Financial distress is already showing among the richest real estate billionaires, with the number making the list of the world’s 500 biggest fortunes slumping below 30 for the first time since at least 2017, according to Bloomberg’s wealth ranking.
During real estate’s recent boom years, few billionaires capitalized on the trend as much as Benko.
He hit his peak in the years leading up to the pandemic, turning up at the Mipim real estate fair in Cannes in a superyacht and crisscrossing the globe in his jet with Signa’s branding emblazoned on its tail.
He teamed up with New York property mogul Aby Rosen to buy the Chrysler Building in 2019 — one of several deals over the years for iconic properties, including Berlin’s KaDeWe and London’s Selfridges department stores.
Benko also acquired hospitality properties such as Vienna’s five-star Park Hyatt hotel, where he held private dinners with the likes of then-Chancellor Sebastian Kurz on the guest list.
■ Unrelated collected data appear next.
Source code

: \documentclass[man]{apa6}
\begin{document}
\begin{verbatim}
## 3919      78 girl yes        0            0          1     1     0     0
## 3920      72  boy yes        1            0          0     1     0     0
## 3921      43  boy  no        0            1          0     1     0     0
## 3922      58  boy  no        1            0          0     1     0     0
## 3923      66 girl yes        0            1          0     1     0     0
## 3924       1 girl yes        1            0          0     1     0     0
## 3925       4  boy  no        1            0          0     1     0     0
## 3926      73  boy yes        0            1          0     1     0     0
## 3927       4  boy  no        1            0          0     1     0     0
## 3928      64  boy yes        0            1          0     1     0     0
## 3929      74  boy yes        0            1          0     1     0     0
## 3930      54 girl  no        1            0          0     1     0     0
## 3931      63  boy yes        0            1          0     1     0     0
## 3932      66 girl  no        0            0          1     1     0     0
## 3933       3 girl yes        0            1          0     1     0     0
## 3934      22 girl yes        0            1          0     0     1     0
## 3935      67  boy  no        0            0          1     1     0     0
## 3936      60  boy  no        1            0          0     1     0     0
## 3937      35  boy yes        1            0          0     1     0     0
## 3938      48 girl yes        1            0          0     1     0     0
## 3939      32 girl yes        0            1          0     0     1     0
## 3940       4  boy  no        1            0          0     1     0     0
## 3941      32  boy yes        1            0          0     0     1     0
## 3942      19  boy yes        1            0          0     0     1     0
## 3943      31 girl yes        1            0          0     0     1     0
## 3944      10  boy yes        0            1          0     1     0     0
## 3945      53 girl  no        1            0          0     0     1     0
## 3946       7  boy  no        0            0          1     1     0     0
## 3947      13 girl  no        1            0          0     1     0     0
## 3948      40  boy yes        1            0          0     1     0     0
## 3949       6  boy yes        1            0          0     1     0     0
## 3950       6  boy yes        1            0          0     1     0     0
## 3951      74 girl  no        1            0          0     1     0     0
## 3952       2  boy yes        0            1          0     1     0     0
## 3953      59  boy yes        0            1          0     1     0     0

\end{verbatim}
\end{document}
During this period, rising real estate values underpinned his firm’s ability to raise money and pay dividends to investors including Austrian construction tycoon Hans Peter Haselsteiner, German transportation magnate Klaus-Michael Kuehne and France’s Peugeot family. But those paper gains regularly outstripped rental income in recent years, leaving Signa vulnerable during a downturn.
“Part of his story was buying real estate that will always be valuable because of its location,” Dobusch said. “Yet that doesn’t mean that it will always be profitable.”
BLACK BOX
The complexity surrounding Signa’s finances reflects Benko’s investments outside the holding company, limiting insights into how much he extracted from it over the years.
An Austrian entity named after his daughter, Laura, holds the artworks for sale, according to the German newspaper Der Spiegel, but doesn’t publish consolidated financials. Another entity named after Benko’s mother, Ingeborg, has been involved in financing Signa businesses and is based in Liechtenstein, which has stricter corporate privacy laws than many other European nations.
“There may be private transactions taking place away from the public eye that will only come to light later,” said Tolu Alamutu, a senior Bloomberg Intelligence credit analyst.
Read More: Void Benko trusteeship reveals Swiss investor’s Signa stake
Some property billionaires, such as Zara founder Amancio Ortega, are seizing on the downturn to expand their holdings, while those who previously have shifted their fortunes into other areas are reaping the benefits.
For example, the sports investments of Stephen Ross and Stan Kroenke, which include the NFL’s Miami Dolphins and the Premier League’s Arsenal Football Club, are now larger than their real estate holdings, according to Bloomberg’s wealth index.
Benko has also diversified in recent years. He bought Austrian land and forests for about €30 million in 2020, though that will do little to protect his fortune from Signa’s insolvency.
“They thought the music would keep playing for a lot longer,” Alamutu said. “It didn’t.”